§ **WHAT IS BEING ASKED**
Looking at the entries below, how many lines include the word "finObj"? Answer with the number alone.

[Saved data entries]
____

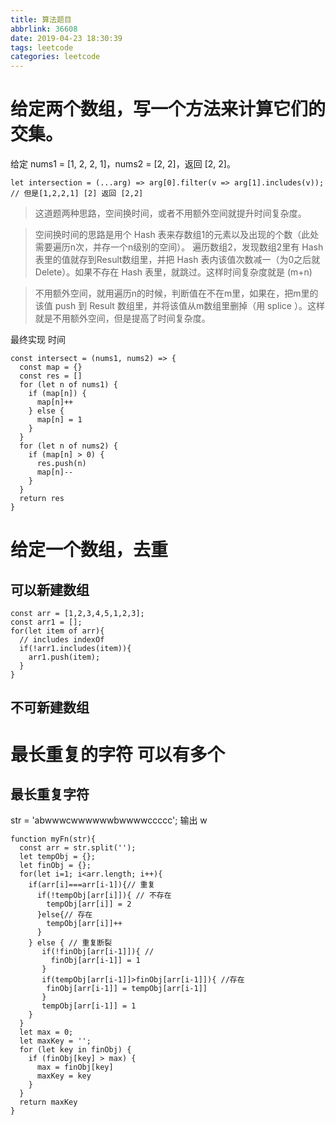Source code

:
 ```yaml
---
title: 算法题目
abbrlink: 36608
date: 2019-04-23 18:30:39
tags: leetcode
categories: leetcode
---
```


# 给定两个数组，写一个方法来计算它们的交集。

<!-- more -->

给定 nums1 = [1, 2, 2, 1]，nums2 = [2, 2]，返回 [2, 2]。
```
let intersection = (...arg) => arg[0].filter(v => arg[1].includes(v));
// 但是[1,2,2,1] [2] 返回 [2,2]
```

>这道题两种思路，空间换时间，或者不用额外空间就提升时间复杂度。

>空间换时间的思路是用个 Hash 表来存数组1的元素以及出现的个数（此处需要遍历n次，并存一个n级别的空间）。
>遍历数组2，发现数组2里有 Hash 表里的值就存到Result数组里，并把 Hash 表内该值次数减一（为0之后就Delete）。如果不存在 Hash 表里，就跳过。这样时间复杂度就是 (m+n)

>不用额外空间，就用遍历n的时候，判断值在不在m里，如果在，把m里的该值 push 到 Result 数组里，并将该值从m数组里删掉（用 splice ）。这样就是不用额外空间，但是提高了时间复杂度。

最终实现
时间
```
const intersect = (nums1, nums2) => {
  const map = {}
  const res = []
  for (let n of nums1) {
    if (map[n]) {
      map[n]++
    } else {
      map[n] = 1
    }
  }
  for (let n of nums2) {
    if (map[n] > 0) {
      res.push(n)
      map[n]--
    }
  }
  return res
}
```

# 给定一个数组，去重

## 可以新建数组
```
const arr = [1,2,3,4,5,1,2,3];
const arr1 = [];
for(let item of arr){
  // includes indexOf
  if(!arr1.includes(item)){
    arr1.push(item);
  }
}
```
## 不可新建数组

# 最长重复的字符 可以有多个

## 最长重复字符

str = 'abwwwcwwwwwwbwwwwccccc'; 输出 w

```
function myFn(str){
  const arr = str.split('');
  let tempObj = {};
  let finObj = {};
  for(let i=1; i<arr.length; i++){
    if(arr[i]===arr[i-1]){// 重复
      if(!tempObj[arr[i]]){ // 不存在
        tempObj[arr[i]] = 2
      }else{// 存在
        tempObj[arr[i]]++
      }
    } else { // 重复断裂
       if(!finObj[arr[i-1]]){ //
         finObj[arr[i-1]] = 1
       }
       if(tempObj[arr[i-1]]>finObj[arr[i-1]]){ //存在
        finObj[arr[i-1]] = tempObj[arr[i-1]]
       } 
       tempObj[arr[i-1]] = 1
    }
  }
  let max = 0;
  let maxKey = '';
  for (let key in finObj) {
    if (finObj[key] > max) {
      max = finObj[key]
      maxKey = key
    }
  }
  return maxKey
}
```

____

§ **EXERCISE RESULT**
8